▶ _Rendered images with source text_
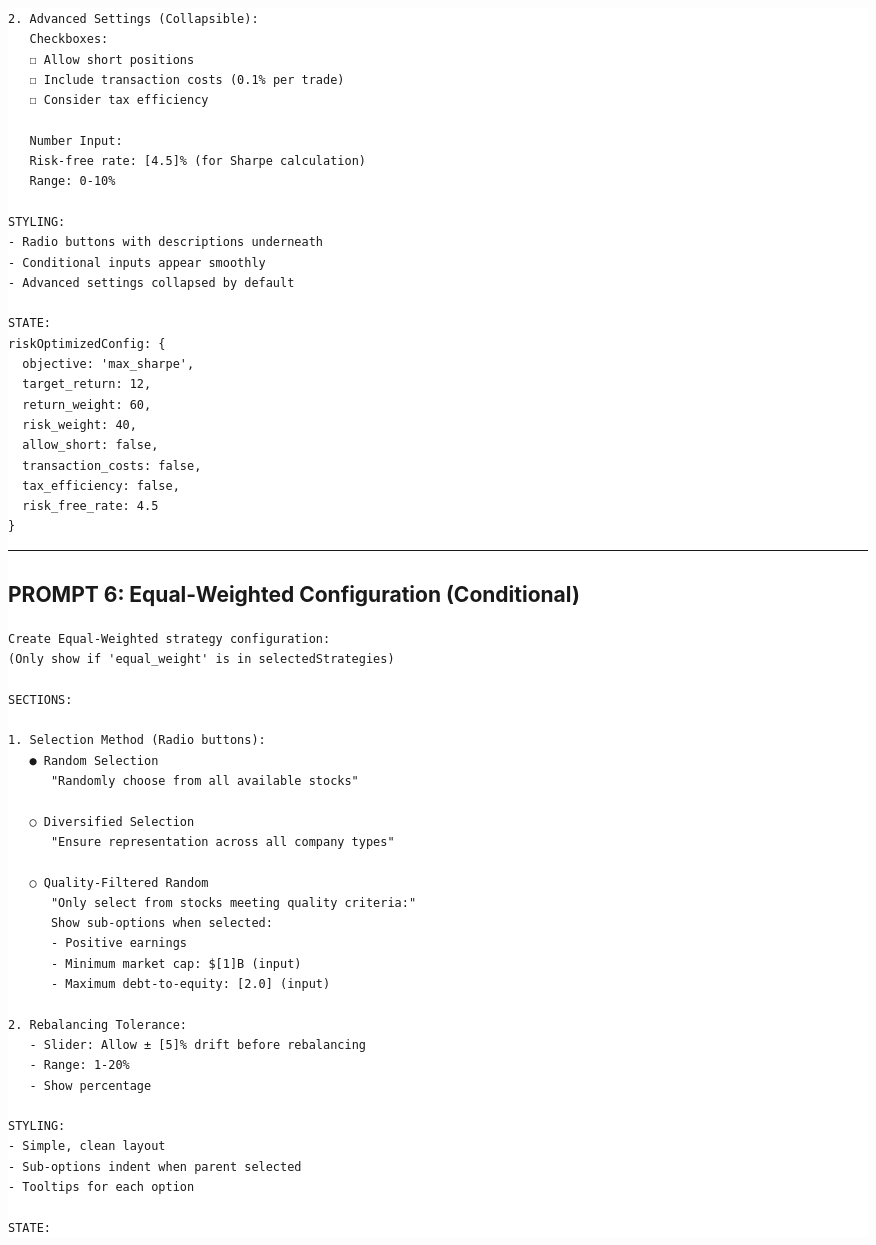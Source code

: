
 ```
2. Advanced Settings (Collapsible):
   Checkboxes:
   ☐ Allow short positions
   ☐ Include transaction costs (0.1% per trade)
   ☐ Consider tax efficiency
   
   Number Input:
   Risk-free rate: [4.5]% (for Sharpe calculation)
   Range: 0-10%

STYLING:
- Radio buttons with descriptions underneath
- Conditional inputs appear smoothly
- Advanced settings collapsed by default

STATE:
riskOptimizedConfig: {
  objective: 'max_sharpe',
  target_return: 12,
  return_weight: 60,
  risk_weight: 40,
  allow_short: false,
  transaction_costs: false,
  tax_efficiency: false,
  risk_free_rate: 4.5
}
```

---

## PROMPT 6: Equal-Weighted Configuration (Conditional)

```
Create Equal-Weighted strategy configuration:
(Only show if 'equal_weight' is in selectedStrategies)

SECTIONS:

1. Selection Method (Radio buttons):
   ● Random Selection
      "Randomly choose from all available stocks"
   
   ○ Diversified Selection
      "Ensure representation across all company types"
   
   ○ Quality-Filtered Random
      "Only select from stocks meeting quality criteria:"
      Show sub-options when selected:
      - Positive earnings
      - Minimum market cap: $[1]B (input)
      - Maximum debt-to-equity: [2.0] (input)

2. Rebalancing Tolerance:
   - Slider: Allow ± [5]% drift before rebalancing
   - Range: 1-20%
   - Show percentage

STYLING:
- Simple, clean layout
- Sub-options indent when parent selected
- Tooltips for each option

STATE:
```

▶ _The problem_
When repeating the entries, leave out every picture and keep the rest exact.

▶ _Task result_
Source code

:
 ```
2. Advanced Settings (Collapsible):
   Checkboxes:
   ☐ Allow short positions
   ☐ Include transaction costs (0.1% per trade)
   ☐ Consider tax efficiency
   
   Number Input:
   Risk-free rate: [4.5]% (for Sharpe calculation)
   Range: 0-10%

STYLING:
- Radio buttons with descriptions underneath
- Conditional inputs appear smoothly
- Advanced settings collapsed by default

STATE:
riskOptimizedConfig: {
  objective: 'max_sharpe',
  target_return: 12,
  return_weight: 60,
  risk_weight: 40,
  allow_short: false,
  transaction_costs: false,
  tax_efficiency: false,
  risk_free_rate: 4.5
}
```

---

## PROMPT 6: Equal-Weighted Configuration (Conditional)

```
Create Equal-Weighted strategy configuration:
(Only show if 'equal_weight' is in selectedStrategies)

SECTIONS:

1. Selection Method (Radio buttons):
   ● Random Selection
      "Randomly choose from all available stocks"
   
   ○ Diversified Selection
      "Ensure representation across all company types"
   
   ○ Quality-Filtered Random
      "Only select from stocks meeting quality criteria:"
      Show sub-options when selected:
      - Positive earnings
      - Minimum market cap: $[1]B (input)
      - Maximum debt-to-equity: [2.0] (input)

2. Rebalancing Tolerance:
   - Slider: Allow ± [5]% drift before rebalancing
   - Range: 1-20%
   - Show percentage

STYLING:
- Simple, clean layout
- Sub-options indent when parent selected
- Tooltips for each option

STATE:
```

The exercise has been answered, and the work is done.